# The hardest part is starting...... little help please.



## DHZCortez (Oct 23, 2008)

Yeah, getting ready to revive an old project. Finally convinced myself to dig around and find my old digimon fic. Found it, read it over and got all kinds of excited about it, went to post it.... Then got stumped on the first comment.... When you're fresh to the site, haven't posted a single thing yet, all that jazz, this comment it going to be the first thing anyone sees.... So I wanted something that'd grab their attention, that'd really draw them into the story. After brainstorming for awhile this is what I came up with.

When the end of the world begins just how will the pieces fall? Where there be life after the end? where there be anything after the end? Will you chose the right side?

When swarms of digimon begin attacking the real world at random in a full scale assualt without warning how will the tamers defend their homes? 

When the world and dreams begin to mesh together can life sustain itself? Who is this boy that appears to have the world to himself? Why is he alone? And what does his nightmares bring?

((This is an old project that I started years ago, attempting to rewrite the old chapters and perhaps finish it up, please read and review.))

-----------------------------------------------------------------------
But when I read it over it doesn't sound complete.... suggestions anyone? Opinions atleast?
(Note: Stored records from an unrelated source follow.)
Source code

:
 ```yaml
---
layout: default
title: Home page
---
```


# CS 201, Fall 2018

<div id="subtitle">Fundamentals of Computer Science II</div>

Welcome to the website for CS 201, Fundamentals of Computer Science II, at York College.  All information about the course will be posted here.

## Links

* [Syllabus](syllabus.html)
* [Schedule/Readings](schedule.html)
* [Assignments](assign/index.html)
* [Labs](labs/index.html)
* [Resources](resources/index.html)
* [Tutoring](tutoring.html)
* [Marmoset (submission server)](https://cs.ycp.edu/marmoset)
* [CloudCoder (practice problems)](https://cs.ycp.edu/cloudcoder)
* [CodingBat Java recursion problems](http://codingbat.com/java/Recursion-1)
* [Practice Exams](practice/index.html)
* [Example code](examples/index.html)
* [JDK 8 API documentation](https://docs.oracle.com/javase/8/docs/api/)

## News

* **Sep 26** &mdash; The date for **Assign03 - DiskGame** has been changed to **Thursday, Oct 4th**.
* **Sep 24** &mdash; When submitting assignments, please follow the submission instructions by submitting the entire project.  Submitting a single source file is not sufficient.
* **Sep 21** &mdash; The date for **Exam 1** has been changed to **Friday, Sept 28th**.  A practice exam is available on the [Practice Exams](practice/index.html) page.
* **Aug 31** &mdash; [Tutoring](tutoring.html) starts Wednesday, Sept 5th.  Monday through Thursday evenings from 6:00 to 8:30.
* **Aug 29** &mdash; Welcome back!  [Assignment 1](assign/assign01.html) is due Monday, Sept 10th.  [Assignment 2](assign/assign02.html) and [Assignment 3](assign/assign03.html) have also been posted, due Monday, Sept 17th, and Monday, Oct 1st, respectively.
Does something like this snag your attention? or should I keep working?


----------



## DHZCortez (Oct 23, 2008)

*Thrice upon a times..................................................................................*
_A city lay in siege...................................................................................._
.............................A boy's dream became reality........................................
.........................................................................An ambition was achieved.
*Thrice upon a times..................................................................................*
_Heroes fell in battle.................................................................................._
...........................Reality became a curse..................................................
........................................................................Hell was placed on earth...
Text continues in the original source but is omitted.